Agenda 2020 Essay #14: What it means to be a Liberal Democrat today

Editor’s Note: The party is currently running an essay competition for members of the Liberal Democrats, to submit 1000 words on the theme “What it means to be a Liberal Democrat today.” The deadline for contributions is TODAY. If you would like us to publish your submission, send it to [email protected].

Or tomorrow, for this must be about lasting values.

Above all, to be a Liberal Democrat is to serve liberty. Some are satisfied liberty is won if the state does not interfere in their lives, no matter how much overmighty corporations or bullying conformity may direct them. For some liberty is an absence of rules, so everyone is free to sail around the world, though many are sunk in poverty and illness. For some liberty is enjoyed by nations or corporate bodies collectively. For us a nation may be independent, but if its people are individually unfree, there is no freedom.

To us freedom is individual freedom. It does not matter who or what prevents you realising your potential: whatever it is, it makes you unfree. Ultimately, it’s pointless to categorise freedoms – economic freedom, social freedom, intellectual freedom. It all comes down to what you can do and what you’re prevented from doing for any reason. The measure is personal liberation.

But we are social animals, not units in a game called the Market. We achieve self-realisation through and with others – through love and community. Free communities, to membership of which no-one is forced, are essential to Liberal Democracy. Their strength is everyone’s strength. Without them, democracy withers: people lack experience of democratic politics in small groups that can be applied more widely and when oppression threatens, lack links and loyalties that can stand against it.

We believe in community. Until the 19th century, outside conurbations, strong communities based on geography and faith were assumed to exist. But greater social and physical mobility, a greater role for the state and commercial pressures have changed that. Community politics attempts to reinvigorate and empower communities to control their own destinies. If it fails, the individual is less free because many battles cannot be won acting alone and political controversies, however local, cannot be settled by isolated individual choice in the way we purchase cars. Though individual choice is liberating, the attitude that public affairs (things that necessarily involve the common good and different priorities) can be evaluated purely in terms of personal gain, undermines community and thence democracy.

But increasingly, communities are not only based on locality. There have always been other kinds of community – for example, a community of friars, or of stonemasons, or the Jewish community of England.

While Liberal Democrats must strive to liberate and empower local communities, to bring power closer to the people and to revive free co-operation in common causes, we must recognise that many communities now are not local and these too are important to self-realisation. These too can be encouraged by a range of measures from favourable laws for voluntary organisations to stemming unwarranted government and corporate interference in the internet. Thus fast broadband, for example, is a Liberal cause not only because of its economic consequences but because it facilitates people meeting and co-operating online.

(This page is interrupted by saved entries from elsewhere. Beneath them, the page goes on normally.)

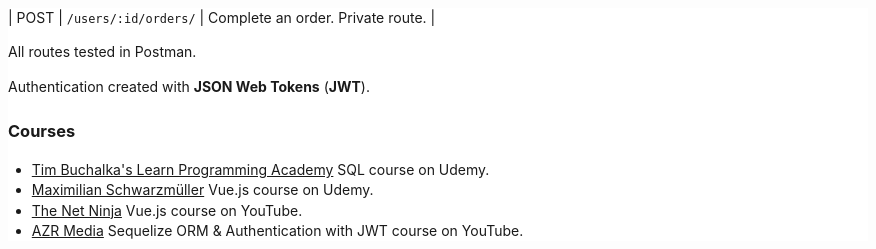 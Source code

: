 | POST        | `/users/:id/orders/`             | Complete an order. Private route.                            |

All routes tested in Postman.

Authentication created with **JSON Web Tokens** (**JWT**).

### Courses

- [Tim Buchalka's Learn Programming Academy](https://mantugroup.udemy.com/user/learn-programming-academy/) SQL course on Udemy.
- [Maximilian Schwarzmüller](https://www.udemy.com/course/vuejs-2-the-complete-guide/) Vue.js course on Udemy.
- [The Net Ninja](https://youtu.be/5LYrN_cAJoA) Vue.js course on YouTube.
- [AZR Media](https://youtube.com/playlist?list=PLn9Y084aviLmTy5TO6sw6Ky6NjEO5uCme) Sequelize ORM & Authentication with JWT course on YouTube.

It has become fashionable to treat “politics” as a dirty word. But Liberal Democrats celebrate it as the process by which communities and states resolve issues that affect many people but require a single solution: the vacant land or the tax revenue will be used for this or for that. We do not want to reduce politics: we want to make it more democratic and closer to the people. A society without politics is a society enslaved.

In state socialism, the individual is called a citizen but is treated like a passive recipient of services, except that (s)he is expected to pay taxes and vote. The state knows best and does good to the service user. Oddly, that is also much the approach of traditional, hierarchical, moderate conservatism.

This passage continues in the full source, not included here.